"Turritella Agate" is a well known and popular stone that is composed of the fossil shells of a high spired snail called Elimia tenera. The name Turritella is given to the fossils because it looks similar to that family of gastropods, but they are confined to salt water whereas these snails lived in fresh water. The agate itself is considered to be a slightly to completely chalcedonized coquinite.
Here is a polished piece:
The rock formed along the edge of ancient Lake Gosiute and is part of the Green River formation. The accumulations of all these shells must represent a very productive ecosystem and is known to occur in several different stratigraphic horizons within the formation.

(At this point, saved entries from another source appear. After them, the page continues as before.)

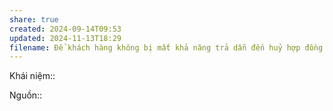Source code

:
 ```yaml
---
share: true
created: 2024-09-14T09:53
updated: 2024-11-13T18:29
filename: Để khách hàng không bị mất khả năng trả dẫn đến huỷ hợp đồng giữa chừng, chỉ tư vấn không quá 30％ thu nhập
---
```

Khái niệm:: 

Nguồn:: 
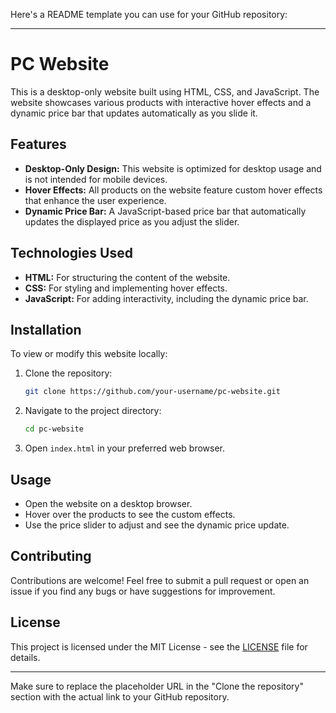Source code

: Here's a README template you can use for your GitHub repository:

---

# PC Website

This is a desktop-only website built using HTML, CSS, and JavaScript. The website showcases various products with interactive hover effects and a dynamic price bar that updates automatically as you slide it.

## Features

- **Desktop-Only Design:** This website is optimized for desktop usage and is not intended for mobile devices.
- **Hover Effects:** All products on the website feature custom hover effects that enhance the user experience.
- **Dynamic Price Bar:** A JavaScript-based price bar that automatically updates the displayed price as you adjust the slider.

## Technologies Used

- **HTML:** For structuring the content of the website.
- **CSS:** For styling and implementing hover effects.
- **JavaScript:** For adding interactivity, including the dynamic price bar.

## Installation

To view or modify this website locally:

1. Clone the repository:

   ```bash
   git clone https://github.com/your-username/pc-website.git
   ```

2. Navigate to the project directory:

   ```bash
   cd pc-website
   ```

3. Open `index.html` in your preferred web browser.

## Usage

- Open the website on a desktop browser.
- Hover over the products to see the custom effects.
- Use the price slider to adjust and see the dynamic price update.

## Contributing

Contributions are welcome! Feel free to submit a pull request or open an issue if you find any bugs or have suggestions for improvement.

## License

This project is licensed under the MIT License - see the [LICENSE](LICENSE) file for details.

---

Make sure to replace the placeholder URL in the "Clone the repository" section with the actual link to your GitHub repository.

I had the opportunity to collect some of the rough stone during a trip a few years back. The best area to collect is south of Wamsutter, WY along the rim of a regional cliff system.

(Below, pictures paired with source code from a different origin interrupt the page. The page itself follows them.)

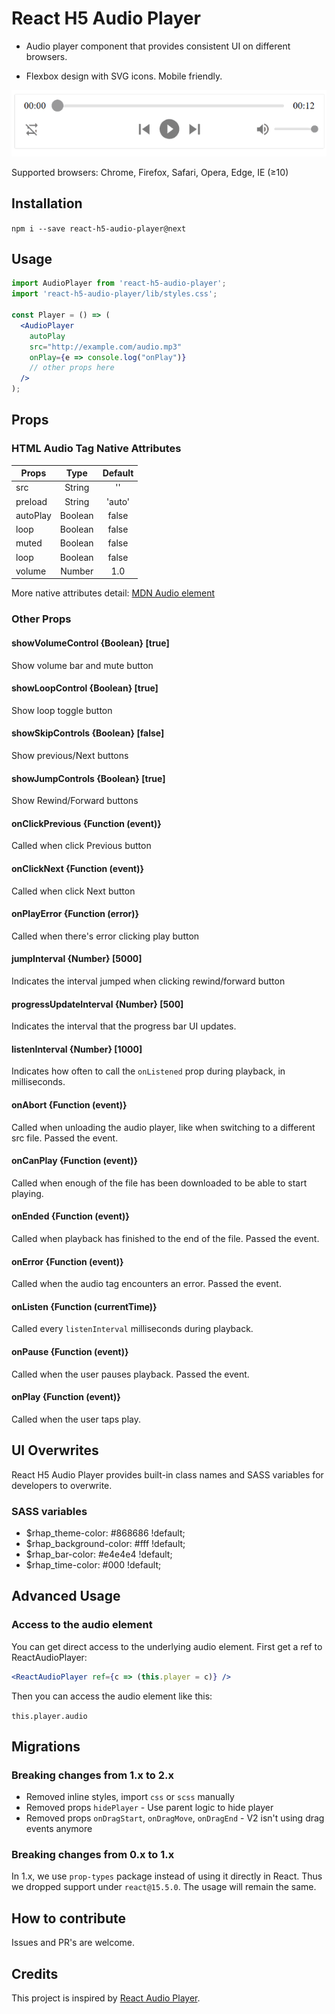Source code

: # React H5 Audio Player

* Audio player component that provides consistent UI on different browsers.

* Flexbox design with SVG icons. Mobile friendly.

![screenshot](./screenshot.png)

Supported browsers: Chrome, Firefox, Safari, Opera, Edge, IE (≥10)

## Installation

`npm i --save react-h5-audio-player@next`

## Usage

```jsx
import AudioPlayer from 'react-h5-audio-player';
import 'react-h5-audio-player/lib/styles.css';

const Player = () => (
  <AudioPlayer
    autoPlay
    src="http://example.com/audio.mp3"
    onPlay={e => console.log("onPlay")}
    // other props here
  />
);
```

## Props

### HTML Audio Tag Native Attributes

| Props    |  Type   | Default |
| -------- | :-----: | :-----: |
| src      | String  |   ''    |
| preload  | String  | 'auto'  |
| autoPlay | Boolean |  false  |
| loop     | Boolean |  false  |
| muted    | Boolean |  false  |
| loop     | Boolean |  false  |
| volume   | Number  |   1.0   |

More native attributes detail: [MDN Audio element](https://developer.mozilla.org/en-US/docs/Web/HTML/Element/audio)

### Other Props

#### showVolumeControl {Boolean} [true]

Show volume bar and mute button

#### showLoopControl {Boolean} [true]

Show loop toggle button

#### showSkipControls {Boolean} [false]

Show previous/Next buttons

#### showJumpControls {Boolean} [true]

Show Rewind/Forward buttons

#### onClickPrevious {Function (event)}

Called when click Previous button

#### onClickNext {Function (event)}

Called when click Next button

#### onPlayError {Function (error)}

Called when there's error clicking play button

#### jumpInterval {Number} [5000]

Indicates the interval jumped when clicking rewind/forward button

#### progressUpdateInterval {Number} [500]

Indicates the interval that the progress bar UI updates.

#### listenInterval {Number} [1000]

Indicates how often to call the `onListened` prop during playback, in milliseconds.

#### onAbort {Function (event)}

Called when unloading the audio player, like when switching to a different src file. Passed the event.

#### onCanPlay {Function (event)}

Called when enough of the file has been downloaded to be able to start playing.

#### onEnded {Function (event)}

Called when playback has finished to the end of the file. Passed the event.

#### onError {Function (event)}

Called when the audio tag encounters an error. Passed the event.

#### onListen {Function (currentTime)}

Called every `listenInterval` milliseconds during playback.

#### onPause {Function (event)}

Called when the user pauses playback. Passed the event.

#### onPlay {Function (event)}

Called when the user taps play.

## UI Overwrites

React H5 Audio Player provides built-in class names and SASS variables for developers to overwrite.

### SASS variables

- $rhap_theme-color: #868686 !default;
- $rhap_background-color: #fff !default;
- $rhap_bar-color: #e4e4e4 !default;
- $rhap_time-color: #000 !default;

## Advanced Usage

### Access to the audio element

You can get direct access to the underlying audio element. First get a ref to ReactAudioPlayer:

```jsx
<ReactAudioPlayer ref={c => (this.player = c)} />
```

Then you can access the audio element like this:

`this.player.audio`

## Migrations

### Breaking changes from 1.x to 2.x

- Removed inline styles, import `css` or `scss` manually
- Removed props `hidePlayer` - Use parent logic to hide player
- Removed props `onDragStart`, `onDragMove`, `onDragEnd` - V2 isn't using drag events anymore

### Breaking changes from 0.x to 1.x

In 1.x, we use `prop-types` package instead of using it directly in React. Thus we dropped support under `react@15.5.0`. The usage will remain the same.


## How to contribute

Issues and PR's are welcome.

## Credits

This project is inspired by [React Audio Player](https://github.com/justinmc/react-audio-player).
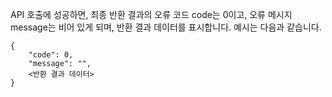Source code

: 

API 호출에 성공하면, 최종 반환 결과의 오류 코드 code는 0이고, 오류 메시지 message는 비어 있게 되며, 반환 결과 데이터를 표시합니다.
예시는 다음과 같습니다.
```
{
    "code": 0,
    "message": "",
    <반환 결과 데이터>
}
```

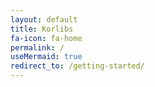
 ```yaml
---
layout: default
title: Korlibs
fa-icon: fa-home
permalink: /
useMermaid: true
redirect_to: /getting-started/
---
```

There are lots of small pieces scattered around that are perfect for kids or specimen hunting.
Some of the individual snail shells have weathered out and are available for surface picking.
The material that makes for the best displays has the snail shells oriented parallel to the display surface like in the first polished picture or the field picture below of a rough specimen.
If you cut the rock perpendicular to the shells, this is the view you are likely to get:
The trip to the site was fun and full of nice badland like scenery. A visit can be accomplished with only an hour or so drive from Interstate 80 and makes for a good rest stop when crossing Wyoming either to or from Kemmerer.